Where does the word "删除部署" appear in the entries below? Copy each line that holds it.

··· Records for this task

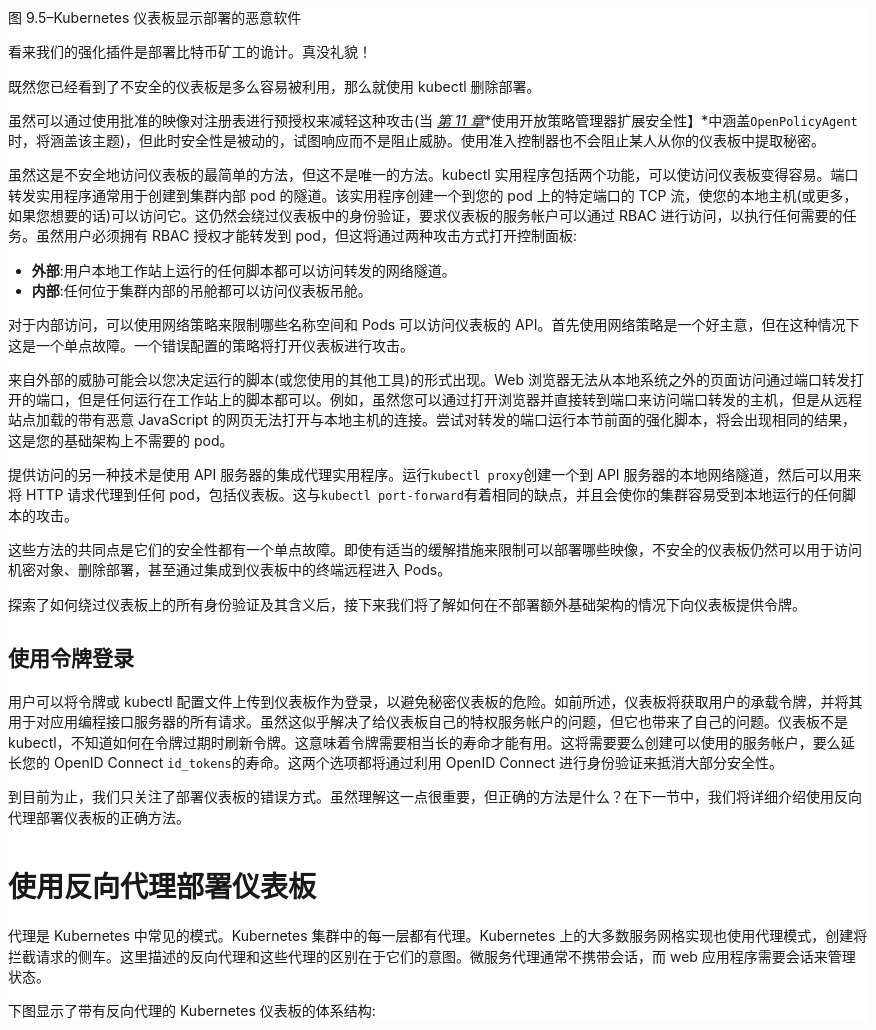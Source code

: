 图 9.5–Kubernetes 仪表板显示部署的恶意软件

看来我们的强化插件是部署比特币矿工的诡计。真没礼貌！

既然您已经看到了不安全的仪表板是多么容易被利用，那么就使用 kubectl 删除部署。

虽然可以通过使用批准的映像对注册表进行预授权来减轻这种攻击(当 [*第 11 章*](11.html#_idTextAnchor272)*使用开放策略管理器扩展安全性】*中涵盖`OpenPolicyAgent`时，将涵盖该主题)，但此时安全性是被动的，试图响应而不是阻止威胁。使用准入控制器也不会阻止某人从你的仪表板中提取秘密。

虽然这是不安全地访问仪表板的最简单的方法，但这不是唯一的方法。kubectl 实用程序包括两个功能，可以使访问仪表板变得容易。端口转发实用程序通常用于创建到集群内部 pod 的隧道。该实用程序创建一个到您的 pod 上的特定端口的 TCP 流，使您的本地主机(或更多，如果您想要的话)可以访问它。这仍然会绕过仪表板中的身份验证，要求仪表板的服务帐户可以通过 RBAC 进行访问，以执行任何需要的任务。虽然用户必须拥有 RBAC 授权才能转发到 pod，但这将通过两种攻击方式打开控制面板:

*   **外部**:用户本地工作站上运行的任何脚本都可以访问转发的网络隧道。
*   **内部**:任何位于集群内部的吊舱都可以访问仪表板吊舱。

对于内部访问，可以使用网络策略来限制哪些名称空间和 Pods 可以访问仪表板的 API。首先使用网络策略是一个好主意，但在这种情况下这是一个单点故障。一个错误配置的策略将打开仪表板进行攻击。

来自外部的威胁可能会以您决定运行的脚本(或您使用的其他工具)的形式出现。Web 浏览器无法从本地系统之外的页面访问通过端口转发打开的端口，但是任何运行在工作站上的脚本都可以。例如，虽然您可以通过打开浏览器并直接转到端口来访问端口转发的主机，但是从远程站点加载的带有恶意 JavaScript 的网页无法打开与本地主机的连接。尝试对转发的端口运行本节前面的强化脚本，将会出现相同的结果，这是您的基础架构上不需要的 pod。

提供访问的另一种技术是使用 API 服务器的集成代理实用程序。运行`kubectl proxy`创建一个到 API 服务器的本地网络隧道，然后可以用来将 HTTP 请求代理到任何 pod，包括仪表板。这与`kubectl port-forward`有着相同的缺点，并且会使你的集群容易受到本地运行的任何脚本的攻击。

这些方法的共同点是它们的安全性都有一个单点故障。即使有适当的缓解措施来限制可以部署哪些映像，不安全的仪表板仍然可以用于访问机密对象、删除部署，甚至通过集成到仪表板中的终端远程进入 Pods。

探索了如何绕过仪表板上的所有身份验证及其含义后，接下来我们将了解如何在不部署额外基础架构的情况下向仪表板提供令牌。

## 使用令牌登录

用户可以将令牌或 kubectl 配置文件上传到仪表板作为登录，以避免秘密仪表板的危险。如前所述，仪表板将获取用户的承载令牌，并将其用于对应用编程接口服务器的所有请求。虽然这似乎解决了给仪表板自己的特权服务帐户的问题，但它也带来了自己的问题。仪表板不是 kubectl，不知道如何在令牌过期时刷新令牌。这意味着令牌需要相当长的寿命才能有用。这将需要要么创建可以使用的服务帐户，要么延长您的 OpenID Connect `id_tokens`的寿命。这两个选项都将通过利用 OpenID Connect 进行身份验证来抵消大部分安全性。

到目前为止，我们只关注了部署仪表板的错误方式。虽然理解这一点很重要，但正确的方法是什么？在下一节中，我们将详细介绍使用反向代理部署仪表板的正确方法。

# 使用反向代理部署仪表板

代理是 Kubernetes 中常见的模式。Kubernetes 集群中的每一层都有代理。Kubernetes 上的大多数服务网格实现也使用代理模式，创建将拦截请求的侧车。这里描述的反向代理和这些代理的区别在于它们的意图。微服务代理通常不携带会话，而 web 应用程序需要会话来管理状态。

下图显示了带有反向代理的 Kubernetes 仪表板的体系结构:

······

_Response to the exercise_
既然您已经看到了不安全的仪表板是多么容易被利用，那么就使用 kubectl 删除部署。
这些方法的共同点是它们的安全性都有一个单点故障。即使有适当的缓解措施来限制可以部署哪些映像，不安全的仪表板仍然可以用于访问机密对象、删除部署，甚至通过集成到仪表板中的终端远程进入 Pods。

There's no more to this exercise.